• Exercise requirements
Every record is to be printed exactly as written; pictures are to be omitted.

Records for this task: Begin

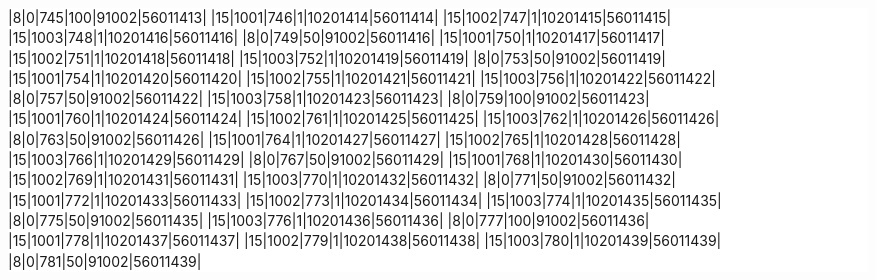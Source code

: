 |8|0|745|100|91002|56011413|
|15|1001|746|1|10201414|56011414|
|15|1002|747|1|10201415|56011415|
|15|1003|748|1|10201416|56011416|
|8|0|749|50|91002|56011416|
|15|1001|750|1|10201417|56011417|
|15|1002|751|1|10201418|56011418|
|15|1003|752|1|10201419|56011419|
|8|0|753|50|91002|56011419|
|15|1001|754|1|10201420|56011420|
|15|1002|755|1|10201421|56011421|
|15|1003|756|1|10201422|56011422|
|8|0|757|50|91002|56011422|
|15|1003|758|1|10201423|56011423|
|8|0|759|100|91002|56011423|
|15|1001|760|1|10201424|56011424|
|15|1002|761|1|10201425|56011425|
|15|1003|762|1|10201426|56011426|
|8|0|763|50|91002|56011426|
|15|1001|764|1|10201427|56011427|
|15|1002|765|1|10201428|56011428|
|15|1003|766|1|10201429|56011429|
|8|0|767|50|91002|56011429|
|15|1001|768|1|10201430|56011430|
|15|1002|769|1|10201431|56011431|
|15|1003|770|1|10201432|56011432|
|8|0|771|50|91002|56011432|
|15|1001|772|1|10201433|56011433|
|15|1002|773|1|10201434|56011434|
|15|1003|774|1|10201435|56011435|
|8|0|775|50|91002|56011435|
|15|1003|776|1|10201436|56011436|
|8|0|777|100|91002|56011436|
|15|1001|778|1|10201437|56011437|
|15|1002|779|1|10201438|56011438|
|15|1003|780|1|10201439|56011439|
|8|0|781|50|91002|56011439|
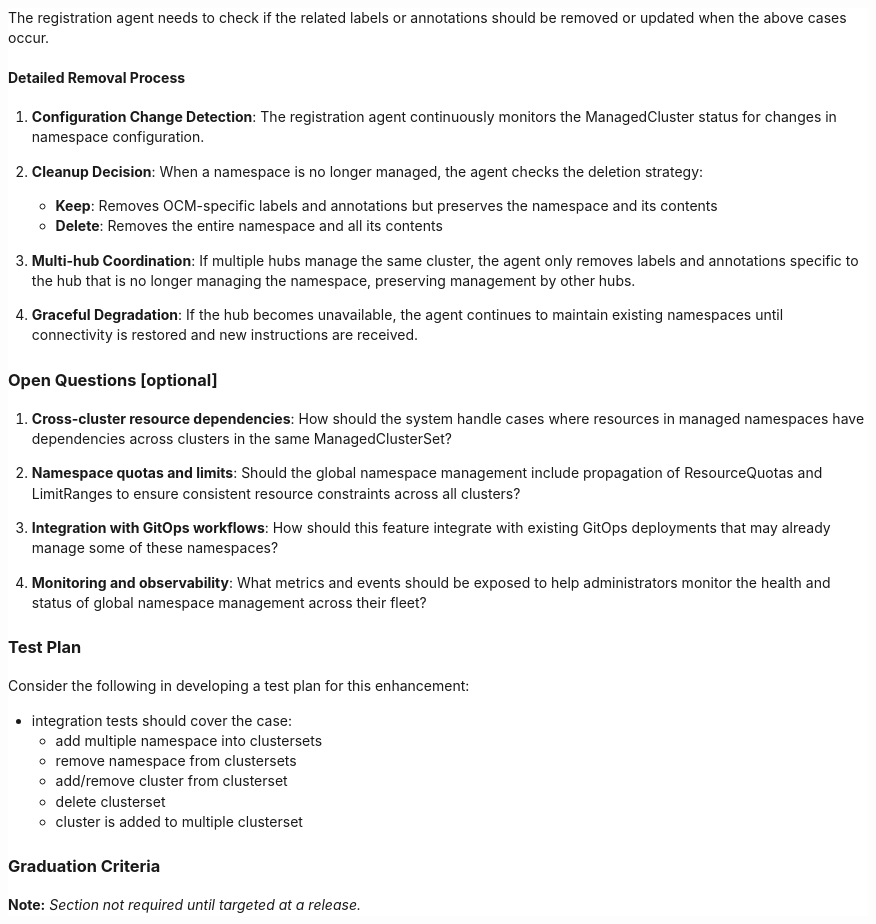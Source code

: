 The registration agent needs to check if the related labels or annotations should be removed or updated when the above
cases occur.

#### Detailed Removal Process

1. **Configuration Change Detection**: The registration agent continuously monitors the ManagedCluster status for
   changes in namespace configuration.

2. **Cleanup Decision**: When a namespace is no longer managed, the agent checks the deletion strategy:
   - **Keep**: Removes OCM-specific labels and annotations but preserves the namespace and its contents
   - **Delete**: Removes the entire namespace and all its contents

3. **Multi-hub Coordination**: If multiple hubs manage the same cluster, the agent only removes labels and annotations
   specific to the hub that is no longer managing the namespace, preserving management by other hubs.

4. **Graceful Degradation**: If the hub becomes unavailable, the agent continues to maintain existing namespaces until
   connectivity is restored and new instructions are received.

### Open Questions [optional]

1. **Cross-cluster resource dependencies**: How should the system handle cases where resources in managed namespaces
   have dependencies across clusters in the same ManagedClusterSet?

2. **Namespace quotas and limits**: Should the global namespace management include propagation of ResourceQuotas and
   LimitRanges to ensure consistent resource constraints across all clusters?

3. **Integration with GitOps workflows**: How should this feature integrate with existing GitOps deployments that may
   already manage some of these namespaces?

4. **Monitoring and observability**: What metrics and events should be exposed to help administrators monitor the health
   and status of global namespace management across their fleet?

### Test Plan

Consider the following in developing a test plan for this enhancement:
- integration tests should cover the case:
  - add multiple namespace into clustersets
  - remove namespace from clustersets
  - add/remove cluster from clusterset
  - delete clusterset
  - cluster is added to multiple clusterset

### Graduation Criteria

**Note:** *Section not required until targeted at a release.*


[maturity-levels]: https://git.k8s.io/community/contributors/devel/sig-architecture/api_changes.md#alpha-beta-and-stable-versions
[deprecation-policy]: https://kubernetes.io/docs/reference/using-api/deprecation-policy/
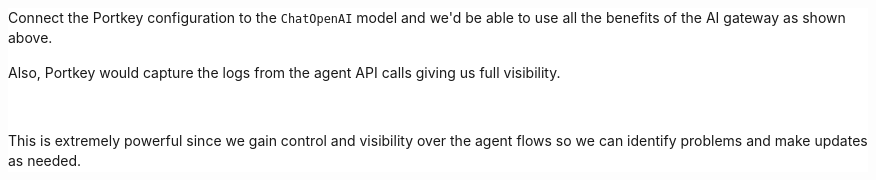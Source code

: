 Connect the Portkey configuration to the `ChatOpenAI` model and we'd be able to use all the benefits of the AI gateway as shown above.

Also, Portkey would capture the logs from the agent API calls giving us full visibility.

<figure><img src="../../.gitbook/assets/agent_tracing.gif" alt=""><figcaption></figcaption></figure>

This is extremely powerful since we gain control and visibility over the agent flows so we can identify problems and make updates as needed.
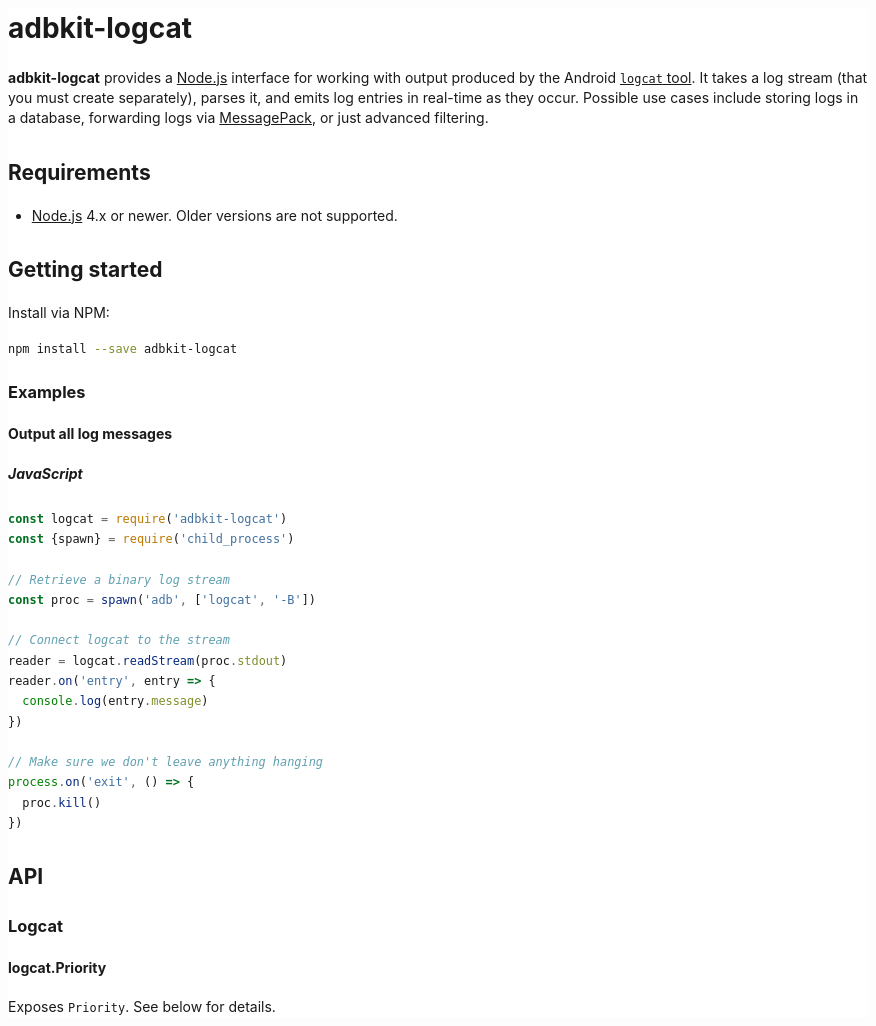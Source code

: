 # adbkit-logcat

**adbkit-logcat** provides a [Node.js][nodejs] interface for working with output produced by the Android [`logcat` tool][logcat-site]. It takes a log stream (that you must create separately), parses it, and emits log entries in real-time as they occur. Possible use cases include storing logs in a database, forwarding logs via [MessagePack][msgpack], or just advanced filtering.
 
## Requirements

* [Node.js](http://nodejs.org/) 4.x or newer. Older versions are not supported.

## Getting started

Install via NPM:

```bash
npm install --save adbkit-logcat
```

### Examples

#### Output all log messages

##### JavaScript

```javascript
const logcat = require('adbkit-logcat')
const {spawn} = require('child_process')

// Retrieve a binary log stream
const proc = spawn('adb', ['logcat', '-B'])

// Connect logcat to the stream
reader = logcat.readStream(proc.stdout)
reader.on('entry', entry => {
  console.log(entry.message)
})

// Make sure we don't leave anything hanging
process.on('exit', () => {
  proc.kill()
})
```

## API

### Logcat

#### logcat.Priority

Exposes `Priority`. See below for details.


[nodejs]: <http://nodejs.org/>
[msgpack]: <http://msgpack.org/>
[logcat-site]: <http://developer.android.com/tools/help/logcat.html>
[node-stream]: <http://nodejs.org/api/stream.html>
[node-events]: <http://nodejs.org/api/events.html>
[node-buffer]: <http://nodejs.org/api/buffer.html>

Records for this task: End

• Finished task
Source code

: |8|0|745|100|91002|56011413|
|15|1001|746|1|10201414|56011414|
|15|1002|747|1|10201415|56011415|
|15|1003|748|1|10201416|56011416|
|8|0|749|50|91002|56011416|
|15|1001|750|1|10201417|56011417|
|15|1002|751|1|10201418|56011418|
|15|1003|752|1|10201419|56011419|
|8|0|753|50|91002|56011419|
|15|1001|754|1|10201420|56011420|
|15|1002|755|1|10201421|56011421|
|15|1003|756|1|10201422|56011422|
|8|0|757|50|91002|56011422|
|15|1003|758|1|10201423|56011423|
|8|0|759|100|91002|56011423|
|15|1001|760|1|10201424|56011424|
|15|1002|761|1|10201425|56011425|
|15|1003|762|1|10201426|56011426|
|8|0|763|50|91002|56011426|
|15|1001|764|1|10201427|56011427|
|15|1002|765|1|10201428|56011428|
|15|1003|766|1|10201429|56011429|
|8|0|767|50|91002|56011429|
|15|1001|768|1|10201430|56011430|
|15|1002|769|1|10201431|56011431|
|15|1003|770|1|10201432|56011432|
|8|0|771|50|91002|56011432|
|15|1001|772|1|10201433|56011433|
|15|1002|773|1|10201434|56011434|
|15|1003|774|1|10201435|56011435|
|8|0|775|50|91002|56011435|
|15|1003|776|1|10201436|56011436|
|8|0|777|100|91002|56011436|
|15|1001|778|1|10201437|56011437|
|15|1002|779|1|10201438|56011438|
|15|1003|780|1|10201439|56011439|
|8|0|781|50|91002|56011439|
Source code

: The registration agent needs to check if the related labels or annotations should be removed or updated when the above
cases occur.

#### Detailed Removal Process

1. **Configuration Change Detection**: The registration agent continuously monitors the ManagedCluster status for
   changes in namespace configuration.

2. **Cleanup Decision**: When a namespace is no longer managed, the agent checks the deletion strategy:
   - **Keep**: Removes OCM-specific labels and annotations but preserves the namespace and its contents
   - **Delete**: Removes the entire namespace and all its contents

3. **Multi-hub Coordination**: If multiple hubs manage the same cluster, the agent only removes labels and annotations
   specific to the hub that is no longer managing the namespace, preserving management by other hubs.

4. **Graceful Degradation**: If the hub becomes unavailable, the agent continues to maintain existing namespaces until
   connectivity is restored and new instructions are received.

### Open Questions [optional]

1. **Cross-cluster resource dependencies**: How should the system handle cases where resources in managed namespaces
   have dependencies across clusters in the same ManagedClusterSet?

2. **Namespace quotas and limits**: Should the global namespace management include propagation of ResourceQuotas and
   LimitRanges to ensure consistent resource constraints across all clusters?

3. **Integration with GitOps workflows**: How should this feature integrate with existing GitOps deployments that may
   already manage some of these namespaces?

4. **Monitoring and observability**: What metrics and events should be exposed to help administrators monitor the health
   and status of global namespace management across their fleet?

### Test Plan

Consider the following in developing a test plan for this enhancement:
- integration tests should cover the case:
  - add multiple namespace into clustersets
  - remove namespace from clustersets
  - add/remove cluster from clusterset
  - delete clusterset
  - cluster is added to multiple clusterset

### Graduation Criteria

**Note:** *Section not required until targeted at a release.*


[maturity-levels]: https://git.k8s.io/community/contributors/devel/sig-architecture/api_changes.md#alpha-beta-and-stable-versions
[deprecation-policy]: https://kubernetes.io/docs/reference/using-api/deprecation-policy/
Source code

: Connect the Portkey configuration to the `ChatOpenAI` model and we'd be able to use all the benefits of the AI gateway as shown above.

Also, Portkey would capture the logs from the agent API calls giving us full visibility.

<figure><img src="../../.gitbook/assets/agent_tracing.gif" alt=""><figcaption></figcaption></figure>

This is extremely powerful since we gain control and visibility over the agent flows so we can identify problems and make updates as needed.
Source code

: # adbkit-logcat

**adbkit-logcat** provides a [Node.js][nodejs] interface for working with output produced by the Android [`logcat` tool][logcat-site]. It takes a log stream (that you must create separately), parses it, and emits log entries in real-time as they occur. Possible use cases include storing logs in a database, forwarding logs via [MessagePack][msgpack], or just advanced filtering.
 
## Requirements

* [Node.js](http://nodejs.org/) 4.x or newer. Older versions are not supported.

## Getting started

Install via NPM:

```bash
npm install --save adbkit-logcat
```

### Examples

#### Output all log messages

##### JavaScript

```javascript
const logcat = require('adbkit-logcat')
const {spawn} = require('child_process')

// Retrieve a binary log stream
const proc = spawn('adb', ['logcat', '-B'])

// Connect logcat to the stream
reader = logcat.readStream(proc.stdout)
reader.on('entry', entry => {
  console.log(entry.message)
})

// Make sure we don't leave anything hanging
process.on('exit', () => {
  proc.kill()
})
```

## API

### Logcat

#### logcat.Priority

Exposes `Priority`. See below for details.


[nodejs]: <http://nodejs.org/>
[msgpack]: <http://msgpack.org/>
[logcat-site]: <http://developer.android.com/tools/help/logcat.html>
[node-stream]: <http://nodejs.org/api/stream.html>
[node-events]: <http://nodejs.org/api/events.html>
[node-buffer]: <http://nodejs.org/api/buffer.html>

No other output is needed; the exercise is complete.